Manassé·Rois, Soldats et Prophètes·Théâtre

Manassé – Acte Premier (3)

Scène V

KÉZIA

Du prophète Ésaïe qu’il écoute la voix :
Une enfant d’Israël ? Une fille de Roi ?
Me voici, Manassé. Pour bru veux-tu me prendre ?
Mais partons loin d’ici. On pourrait me surprendre.

(Entre Lémeth.)

Scène VI

KÉZIA – LÉMETH

LÉMETH

Quel jeune homme rebelle et quel fils obstiné !

KÉZIA

La reine ! Elle m’a vue. Mon sort est dessiné !

LÉMETH

Qui êtes-vous ?

KÉZIA (à part)

                        Malheur ! Je suis déjà pendue.

(à Lémeth)

Je cherchais mon chemin et je me suis perdue.
Il est dans ce palais tant de murs et couloirs
Que de trouver la rue j’ai perdu tout espoir.

LÉMETH

Qui vous a introduit jusqu’ici, jeune gueuse ?
Et quel est votre nom ?

KÉZIA

                                   Kézia.

LÉMETH

                                               Quoi ? La fameuse,
Qui du prince Joël a chaviré le cœur
Et touillé les neurones ?

KÉZIA

                                   C’est bien moi, j’en ai peur.

LÉMETH

Oserais-tu prétendre, infime sauterelle
Entrer dans la famille ? Médiocre cervelle !
Oserais-tu priser un homme de son rang
Et crois-tu qu’on unisse une mule au pur-sang ?
Joël épousera d’un souverain la fille
Et de quitter ces lieux vous seriez bien gentille.
Ainsi l’a décidé Manassé, mon mari.
De vous livrer au fouet nous serions fort marris.
Partez !

KÉZIA

            Je ne suis pas digne de la noblesse,
Mais de l’aimer toujours je vous fais la promesse.
Qu’importe le royaume, et l’or et le pouvoir ;
Nous voulons nous aimer. Vous êtes notre espoir.
Ô ne permettez pas que le prince périsse,
N’offrez à l’intérêt Joël en sacrifice.
Pour nous parlez au roi.
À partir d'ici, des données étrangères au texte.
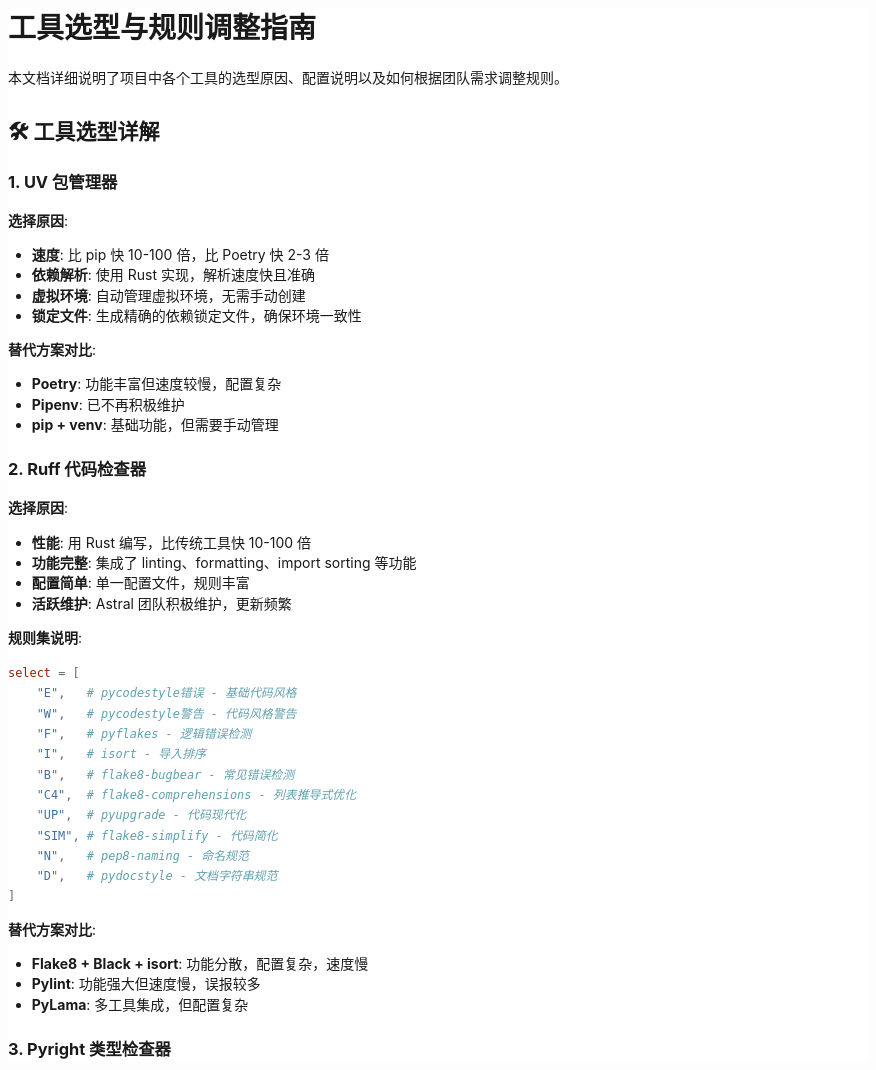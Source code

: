 # 工具选型与规则调整指南

本文档详细说明了项目中各个工具的选型原因、配置说明以及如何根据团队需求调整规则。

## 🛠️ 工具选型详解

### 1. UV 包管理器

**选择原因**:

- **速度**: 比 pip 快 10-100 倍，比 Poetry 快 2-3 倍
- **依赖解析**: 使用 Rust 实现，解析速度快且准确
- **虚拟环境**: 自动管理虚拟环境，无需手动创建
- **锁定文件**: 生成精确的依赖锁定文件，确保环境一致性

**替代方案对比**:

- **Poetry**: 功能丰富但速度较慢，配置复杂
- **Pipenv**: 已不再积极维护
- **pip + venv**: 基础功能，但需要手动管理

### 2. Ruff 代码检查器

**选择原因**:

- **性能**: 用 Rust 编写，比传统工具快 10-100 倍
- **功能完整**: 集成了 linting、formatting、import sorting 等功能
- **配置简单**: 单一配置文件，规则丰富
- **活跃维护**: Astral 团队积极维护，更新频繁

**规则集说明**:

```toml
select = [
    "E",   # pycodestyle错误 - 基础代码风格
    "W",   # pycodestyle警告 - 代码风格警告
    "F",   # pyflakes - 逻辑错误检测
    "I",   # isort - 导入排序
    "B",   # flake8-bugbear - 常见错误检测
    "C4",  # flake8-comprehensions - 列表推导式优化
    "UP",  # pyupgrade - 代码现代化
    "SIM", # flake8-simplify - 代码简化
    "N",   # pep8-naming - 命名规范
    "D",   # pydocstyle - 文档字符串规范
]
```

**替代方案对比**:

- **Flake8 + Black + isort**: 功能分散，配置复杂，速度慢
- **Pylint**: 功能强大但速度慢，误报较多
- **PyLama**: 多工具集成，但配置复杂

### 3. Pyright 类型检查器

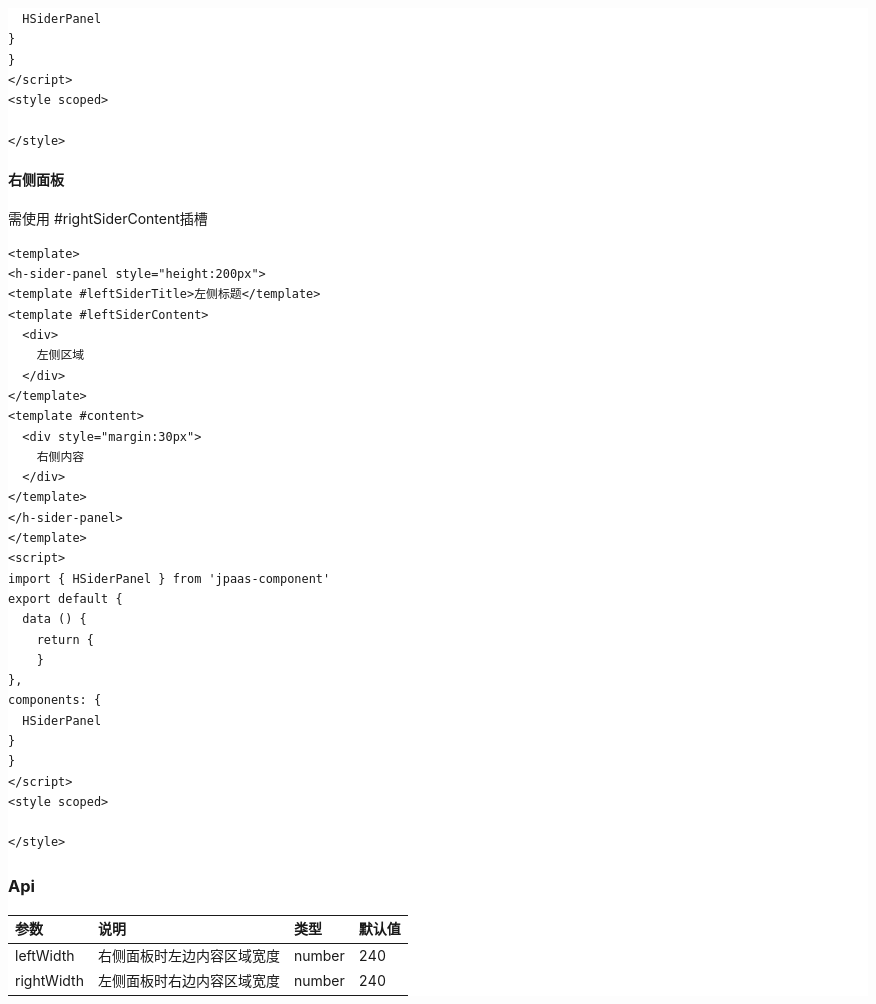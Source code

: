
 ```vue
  HSiderPanel
}
}
</script>
<style scoped>

</style>

```

#### 右侧面板
需使用 #rightSiderContent插槽

```vue
<template>
<h-sider-panel style="height:200px">
<template #leftSiderTitle>左侧标题</template>
<template #leftSiderContent>
  <div>
    左侧区域
  </div>
</template>
<template #content>
  <div style="margin:30px">
    右侧内容
  </div>
</template>
</h-sider-panel>
</template>
<script>
import { HSiderPanel } from 'jpaas-component'
export default {
  data () {
    return {
    }
},
components: {
  HSiderPanel
}
}
</script>
<style scoped>

</style>

```

### Api
| 参数       | 说明                       | 类型   | 默认值 |
| :--------- | :------------------------- | :----- | :----- |
| leftWidth  | 右侧面板时左边内容区域宽度 | number | 240    |
| rightWidth | 左侧面板时右边内容区域宽度 | number | 240    |
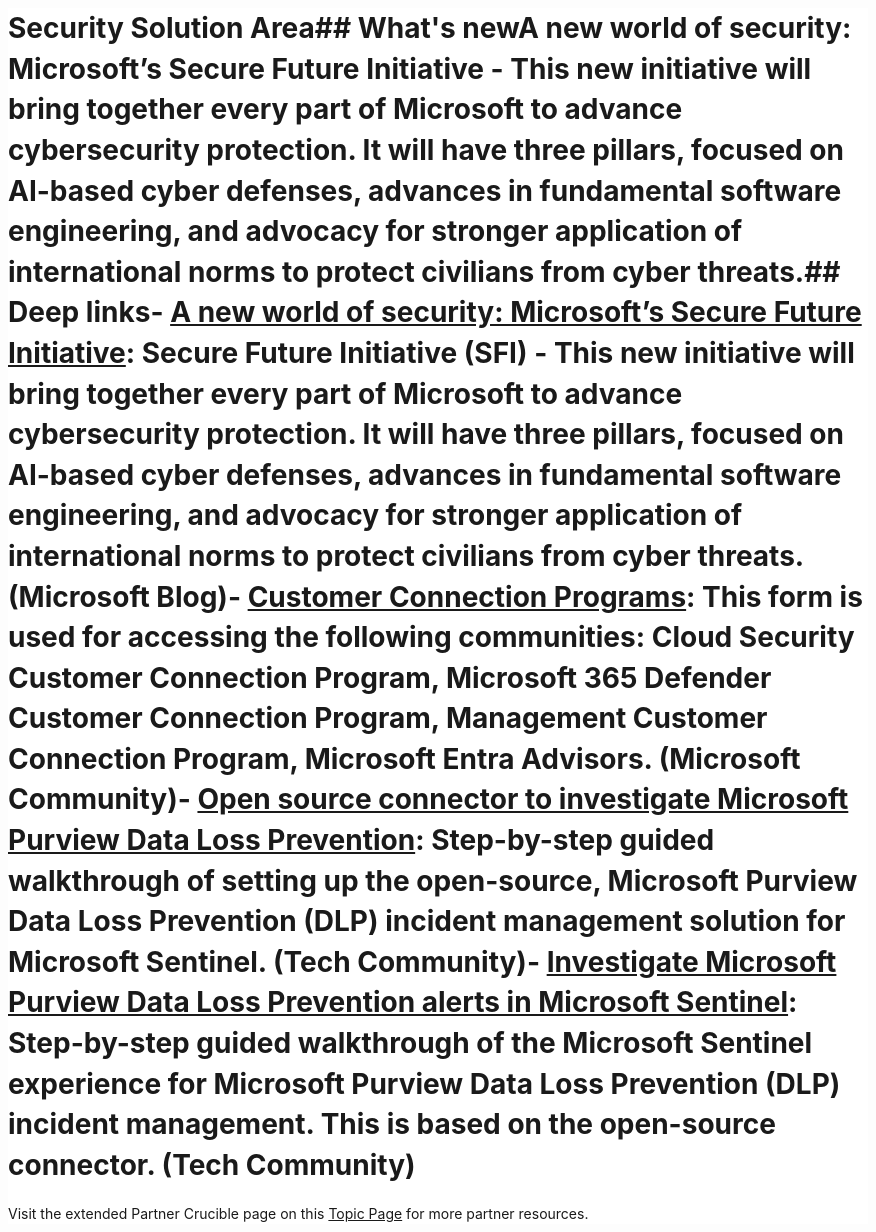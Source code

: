# Security Solution Area## What's newA new world of security: Microsoft’s Secure Future Initiative - This new initiative will bring together every part of Microsoft to advance cybersecurity protection. It will have three pillars, focused on AI-based cyber defenses, advances in fundamental software engineering, and advocacy for stronger application of international norms to protect civilians from cyber threats.## Deep links- [A new world of security: Microsoft’s Secure Future Initiative](https://blogs.microsoft.com/on-the-issues/2023/11/02/secure-future-initiative-sfi-cybersecurity-cyberattacks/): Secure Future Initiative (SFI) - This new initiative will bring together every part of Microsoft to advance cybersecurity protection. It will have three pillars, focused on AI-based cyber defenses, advances in fundamental software engineering, and advocacy for stronger application of international norms to protect civilians from cyber threats. (Microsoft Blog)- [Customer Connection Programs](https://forms.office.com/Pages/ResponsePage.aspx?id=v4j5cvGGr0GRqy180BHbR5ux0wrHAn9NiZHjg_f7qV9URjJENVJCWjU4RFdHWllHTDNFUENNTlRHRy4u): This form is used for accessing the following communities: Cloud Security Customer Connection Program, Microsoft 365 Defender Customer Connection Program, Management Customer Connection Program, Microsoft Entra Advisors. (Microsoft Community)- [Open source connector to investigate Microsoft Purview Data Loss Prevention](https://techcommunity.microsoft.com/t5/security-compliance-and-identity/learn-how-to-install-the-open-source-connector-to-investigate/ba-p/3951632): Step-by-step guided walkthrough of setting up the open-source, Microsoft Purview Data Loss Prevention (DLP) incident management solution for Microsoft Sentinel. (Tech Community)- [Investigate Microsoft Purview Data Loss Prevention alerts in Microsoft Sentinel](https://techcommunity.microsoft.com/t5/security-compliance-and-identity/learn-how-to-investigate-microsoft-purview-data-loss-prevention/ba-p/3951592): Step-by-step guided walkthrough of the Microsoft Sentinel experience for Microsoft Purview Data Loss Prevention (DLP) incident management. This is based on the open-source connector. (Tech Community)

Visit the extended Partner Crucible page on this [Topic Page](https://lagimik.github.io/PartnerCrucible/SecuritySolutionArea) for more partner resources.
Laissez-nous vivre en paix.
Nous vous serons fidèles et vassaux pour jamais.

LÉMETH

Je devrais écouter ces étranges paroles
Et me mêler ainsi d’amourettes frivoles ?

KÉZIA

Le prophète Ésaïe a bien prophétisé
Quand il disait au roi d’un conseil avisé :
Est-ce en la royauté ou bien dans la richesse
Qu’il convient de chercher la nouvelle princesse ?
Le roi ne veut-il point, pour plaire à l’Éternel
Choisir pour belle-fille une enfant d’Israël ?
Salomon, le grand roi, n’a-t-il, par son exemple
Fait brûler des parfums étrangers dans son temple ?
N’avait-il pas promis à Dieu fidélité ?
Rempli de l’Esprit-Saint, de foi, de vérité,
Ce prince incomparable, tout en grâce et sagesse,
N’a-t-il pas épousé, ô coupable faiblesse
Celle qui le lia, fille de Pharaon ?
L’égyptienne beauté a vaincu sa raison.

LÉMETH

Vous n’y comprenez guère à la diplomatie.
Ces alliances-là, dans l’aristocratie
Renforcent le pouvoir des reines et des rois.

KÉZIA

Le pouvoir ! Et voici ce que j’en pense, moi :
À quoi bon conquérir les royaumes du monde
Si l’on y perd son âme ? La détresse est profonde.
Salomon adula des femmes par milliers.
Aux pieds de leurs idoles ses genoux ont plié.
Abandonnant de Dieu la sagesse infinie
Il servit les statues aux temples d’infamie.
Pour avoir espéré dans la force des grands
Et mit son espérance en la main des puissants,
N’ayant su conserver la foi de sa jeunesse,
Il laisse à Roboam un royaume en détresse.

LÉMETH

Sur ce thème, il est vrai, je ne riposte point.
Je n’ai rien à redire et tu marques un point.
La résolution du roi est affermie
Mais je lui parlerai de toi. Soyons amies.